The word hypocrisy comes from “hypo,” and “crisy.” “Hypo” means low, or under, as in hypoglycemia for low blood sugar – hyposensitivity for undersensitivity – hypotension for low blood pressure – hypodermic for under the skin. It’s the opposite of “hyper.”

“Crisy” comes from a root that originally meant to sift, decide, to sieve and thus to discriminate or distinguish. In classical Greek, the meaning evolved from “separate gradually” to “answer” – as one might sift or weigh one’s answer to a difficult question. From there, the meaning evolved to “answer a fellow actor on stage.” The ancient Greeks, remember, had theatre.

And from, “answer a fellow actor on stage,” it generalized to mean “play a part.” So hypo-crisy is under-playing a part – that is, not really living up to the part – in particular, claiming the part of a virtuous person, without actually having the virtue. The hypocrite plays the part only when on the stage – but underperforms by not following through when no one is watching.

We think of hypocrisy as being about integrity, our March theme. And it is. But to dig deeper, what’s going on here is ultimately about belonging – our February theme. What we begin to see, exploring this issue of pretending to virtue, of showing off, and where it comes from, is that integrity and belonging are interwoven. Showing off comes from trying to belong – to fit in.

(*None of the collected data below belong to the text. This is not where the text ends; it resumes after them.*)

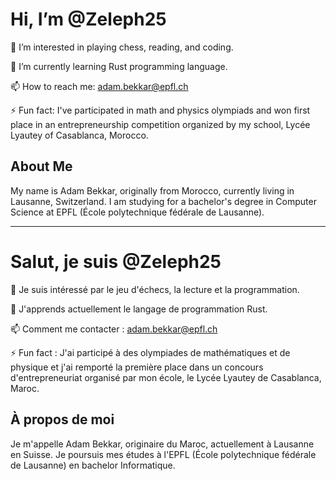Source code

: # Hi, I’m @Zeleph25

👀 I’m interested in playing chess, reading, and coding.

🌱 I’m currently learning Rust programming language.

📫 How to reach me: adam.bekkar@epfl.ch

⚡ Fun fact: I've participated in math and physics olympiads and won first place in an entrepreneurship competition organized by my school, Lycée Lyautey of Casablanca, Morocco.

## About Me

My name is Adam Bekkar, originally from Morocco, currently living in Lausanne, Switzerland. I am studying for a bachelor's degree in Computer Science at EPFL (École polytechnique fédérale de Lausanne).

---

# Salut, je suis @Zeleph25

👀 Je suis intéressé par le jeu d'échecs, la lecture et la programmation.

🌱 J'apprends actuellement le langage de programmation Rust.

📫 Comment me contacter : adam.bekkar@epfl.ch

⚡ Fun fact : J'ai participé à des olympiades de mathématiques et de physique et j'ai remporté la première place dans un concours d'entrepreneuriat organisé par mon école, le Lycée Lyautey de Casablanca, Maroc.

## À propos de moi

Je m'appelle Adam Bekkar, originaire du Maroc, actuellement à Lausanne en Suisse. Je poursuis mes études à l'EPFL (École polytechnique fédérale de Lausanne) en bachelor Informatique.
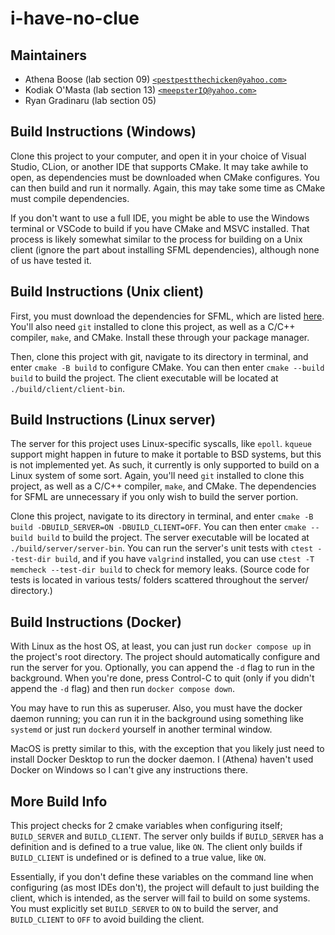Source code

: # i-have-no-clue

## Maintainers

- Athena Boose (lab section 09) [`<pestpestthechicken@yahoo.com>`](mailto:pestpestthechicken@yahoo.com)
- Kodiak O'Masta (lab section 13) [`<meepsterIQ@yahoo.com>`](mailto:meepsterIQ@yahoo.com)
- Ryan Gradinaru (lab section 05)

## Build Instructions (Windows)

Clone this project to your computer, and open it in your choice of Visual Studio, CLion, or another IDE that supports CMake.
It may take awhile to open, as dependencies must be downloaded when CMake configures.
You can then build and run it normally.
Again, this may take some time as CMake must compile dependencies.

If you don't want to use a full IDE, you might be able to use the Windows terminal or VSCode to build if you have CMake and MSVC installed.
That process is likely somewhat similar to the process for building on a Unix client (ignore the part about installing SFML dependencies), although none of us have tested it.

## Build Instructions (Unix client)

First, you must download the dependencies for SFML, which are listed [here](https://github.com/SFML/cmake-sfml-project).
You'll also need `git` installed to clone this project, as well as a C/C++ compiler, `make`, and CMake.
Install these through your package manager.

Then, clone this project with git, navigate to its directory in terminal, and enter `cmake -B build` to configure CMake.
You can then enter `cmake --build build` to build the project.
The client executable will be located at `./build/client/client-bin`.

## Build Instructions (Linux server)

The server for this project uses Linux-specific syscalls, like `epoll`. 
`kqueue` support might happen in future to make it portable to BSD systems, but this is not implemented yet.
As such, it currently is only supported to build on a Linux system of some sort.
Again, you'll need `git` installed to clone this project, as well as a C/C++ compiler, `make`, and CMake.
The dependencies for SFML are unnecessary if you only wish to build the server portion.

Clone this project, navigate to its directory in terminal, and enter `cmake -B build -DBUILD_SERVER=ON -DBUILD_CLIENT=OFF`.
You can then enter `cmake --build build` to build the project.
The server executable will be located at `./build/server/server-bin`.
You can run the server's unit tests with `ctest --test-dir build`, and if you have `valgrind` installed, you can use `ctest -T memcheck --test-dir build` to check for memory leaks.
(Source code for tests is located in various tests/ folders scattered throughout the server/ directory.)

## Build Instructions (Docker)

With Linux as the host OS, at least, you can just run `docker compose up` in the project's root directory.
The project should automatically configure and run the server for you.
Optionally, you can append the `-d` flag to run in the background.
When you're done, press Control-C to quit (only if you didn't append the `-d` flag) and then run `docker compose down`.

You may have to run this as superuser.
Also, you must have the docker daemon running; you can run it in the background using something like `systemd` or just run `dockerd` yourself in another terminal window.

MacOS is pretty similar to this, with the exception that you likely just need to install Docker Desktop to run the docker daemon.
I (Athena) haven't used Docker on Windows so I can't give any instructions there.

## More Build Info

This project checks for 2 cmake variables when configuring itself; `BUILD_SERVER` and `BUILD_CLIENT`.
The server only builds if `BUILD_SERVER` has a definition and is defined to a true value, like `ON`.
The client only builds if `BUILD_CLIENT` is undefined or is defined to a true value, like `ON`.

Essentially, if you don't define these variables on the command line when configuring (as most IDEs don't), the project will default to just building the client, which is intended, as the server will fail to build on some systems. You must explicitly set `BUILD_SERVER` to `ON` to build the server, and `BUILD_CLIENT` to `OFF` to avoid building the client.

When we truly understand our inherent belonging, then we can just be who we are. What appears when we are on stage coheres with who we are out of sight. We come into a wholeness that is the ground of integrity.

True belonging, as we saw in February, means belonging to ourselves – the courage to stand alone. And that courage comes from the recognition that we are never alone. So, yes: the courage to stand alone comes from knowing that we never stand alone. We are connected to one another – not by membership in a group that we tried so hard to fit into, but connected by love and the human spirit – indeed, our animal spirit.

We are connected by and through being part of the same spiritual story. As we read from Brene Brown for February, “fitting in” is the opposite of true belonging. “True belonging means abandoning our ideological bunkers and living from our wild heart rather than our weary hurt.”